We’ve outlawed the child predatory practices referred to as “grooming”.
We’ve made illegal the use of computers or other means of telecommunications to plan an offence against a child.
We’ve increased the age of protection from 14 to 16 years.
And we’ve legislated the mandatory reporting of child pornography by Internet services providers.
These are all concrete measures that protect Canadian children and their families.
But, friends, our work is not yet complete.
Gaps in information sharing between government agencies are hampering our ability to monitor and catch child predators, especially those who victimize children beyond our borders.
Allow me to give an example.
A few years ago, Howard Cotterman, a registered American sex offender, entered the United States after returning from a vacation in Mexico.
His home state, California, had alerted US border guards of his past crimes.

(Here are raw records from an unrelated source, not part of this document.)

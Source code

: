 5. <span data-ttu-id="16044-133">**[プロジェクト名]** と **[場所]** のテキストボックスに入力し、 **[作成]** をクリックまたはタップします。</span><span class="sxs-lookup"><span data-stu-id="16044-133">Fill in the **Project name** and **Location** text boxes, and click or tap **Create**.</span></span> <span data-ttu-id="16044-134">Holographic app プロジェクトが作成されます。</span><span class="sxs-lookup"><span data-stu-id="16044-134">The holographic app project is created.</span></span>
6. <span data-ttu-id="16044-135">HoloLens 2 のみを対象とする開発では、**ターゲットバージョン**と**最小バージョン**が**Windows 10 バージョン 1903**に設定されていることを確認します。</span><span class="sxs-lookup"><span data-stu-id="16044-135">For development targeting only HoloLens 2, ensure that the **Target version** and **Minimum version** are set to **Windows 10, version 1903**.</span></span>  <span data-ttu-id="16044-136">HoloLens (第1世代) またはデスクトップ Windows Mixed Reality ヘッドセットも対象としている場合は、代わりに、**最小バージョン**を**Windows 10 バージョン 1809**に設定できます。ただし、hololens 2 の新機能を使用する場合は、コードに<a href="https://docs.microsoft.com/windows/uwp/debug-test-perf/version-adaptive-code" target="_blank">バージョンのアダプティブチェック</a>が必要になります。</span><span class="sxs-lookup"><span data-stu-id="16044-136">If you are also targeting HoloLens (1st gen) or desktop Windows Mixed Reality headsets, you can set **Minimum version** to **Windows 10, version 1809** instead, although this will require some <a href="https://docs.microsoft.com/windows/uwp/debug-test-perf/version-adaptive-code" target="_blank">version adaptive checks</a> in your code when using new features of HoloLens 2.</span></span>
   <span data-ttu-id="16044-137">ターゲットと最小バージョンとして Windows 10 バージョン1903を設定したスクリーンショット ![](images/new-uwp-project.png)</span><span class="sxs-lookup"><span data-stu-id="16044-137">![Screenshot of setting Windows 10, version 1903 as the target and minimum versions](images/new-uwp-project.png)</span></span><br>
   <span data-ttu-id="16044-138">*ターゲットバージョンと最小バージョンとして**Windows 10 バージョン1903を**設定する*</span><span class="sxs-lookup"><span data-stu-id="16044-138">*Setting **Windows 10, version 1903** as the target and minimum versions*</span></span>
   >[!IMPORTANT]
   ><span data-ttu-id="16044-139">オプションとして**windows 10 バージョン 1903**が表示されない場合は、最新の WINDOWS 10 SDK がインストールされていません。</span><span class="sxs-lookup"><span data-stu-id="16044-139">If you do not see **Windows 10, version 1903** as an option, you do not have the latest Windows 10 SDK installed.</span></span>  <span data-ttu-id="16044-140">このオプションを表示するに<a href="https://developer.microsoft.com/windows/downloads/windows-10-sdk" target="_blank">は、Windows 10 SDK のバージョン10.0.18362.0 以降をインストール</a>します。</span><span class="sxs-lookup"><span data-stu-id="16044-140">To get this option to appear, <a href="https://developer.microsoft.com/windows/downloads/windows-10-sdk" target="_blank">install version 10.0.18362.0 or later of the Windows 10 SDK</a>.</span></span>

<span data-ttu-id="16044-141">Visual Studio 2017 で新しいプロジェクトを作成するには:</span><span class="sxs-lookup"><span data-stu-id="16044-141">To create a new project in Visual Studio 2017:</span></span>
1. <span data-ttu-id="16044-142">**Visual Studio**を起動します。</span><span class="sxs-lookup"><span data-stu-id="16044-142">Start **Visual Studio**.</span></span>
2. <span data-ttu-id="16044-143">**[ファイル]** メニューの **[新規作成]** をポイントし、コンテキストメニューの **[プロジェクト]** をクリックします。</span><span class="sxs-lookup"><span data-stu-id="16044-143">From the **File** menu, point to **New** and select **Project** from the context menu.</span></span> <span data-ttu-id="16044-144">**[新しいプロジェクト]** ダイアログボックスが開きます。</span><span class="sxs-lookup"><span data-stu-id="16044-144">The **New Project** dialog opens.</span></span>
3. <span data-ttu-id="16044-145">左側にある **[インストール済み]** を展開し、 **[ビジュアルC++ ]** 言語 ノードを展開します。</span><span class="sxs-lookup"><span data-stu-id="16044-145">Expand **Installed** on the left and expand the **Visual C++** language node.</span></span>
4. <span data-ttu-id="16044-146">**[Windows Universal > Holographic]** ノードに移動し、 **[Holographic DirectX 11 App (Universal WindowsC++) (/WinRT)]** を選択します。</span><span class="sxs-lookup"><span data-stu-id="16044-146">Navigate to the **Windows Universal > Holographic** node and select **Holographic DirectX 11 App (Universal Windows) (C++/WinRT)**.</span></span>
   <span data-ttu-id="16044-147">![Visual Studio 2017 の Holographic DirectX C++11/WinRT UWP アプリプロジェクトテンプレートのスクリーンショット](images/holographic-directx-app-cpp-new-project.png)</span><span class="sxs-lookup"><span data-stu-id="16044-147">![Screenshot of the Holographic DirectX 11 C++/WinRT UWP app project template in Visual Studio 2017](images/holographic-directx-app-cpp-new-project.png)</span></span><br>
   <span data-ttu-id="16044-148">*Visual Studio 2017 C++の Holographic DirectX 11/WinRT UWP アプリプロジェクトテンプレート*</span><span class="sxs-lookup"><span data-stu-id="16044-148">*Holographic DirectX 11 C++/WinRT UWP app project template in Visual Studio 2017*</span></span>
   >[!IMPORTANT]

State officials warned border agents that his travel patterns suggested he might be involved in child sex tourism.
And so at the border, agents interviewed Cotterman, searching his laptop and camera.
They found that the laptop contained hundreds of images of Cotterman repeatedly molesting a girl under ten years old.
So Cotterman was apprehended basically through information sharing.
However, if Cotterman were Canadian, under our current practices, this might not have happened.
Gaps in information collection and sharing as well as gaps in enforcement mean child predators can slip over our borders unmonitored.
That is going to change.
Therefore I’m announcing today that this fall MPs will be asked to consider tough new legislation so that we can do all we can to stop the child predators here and around the world.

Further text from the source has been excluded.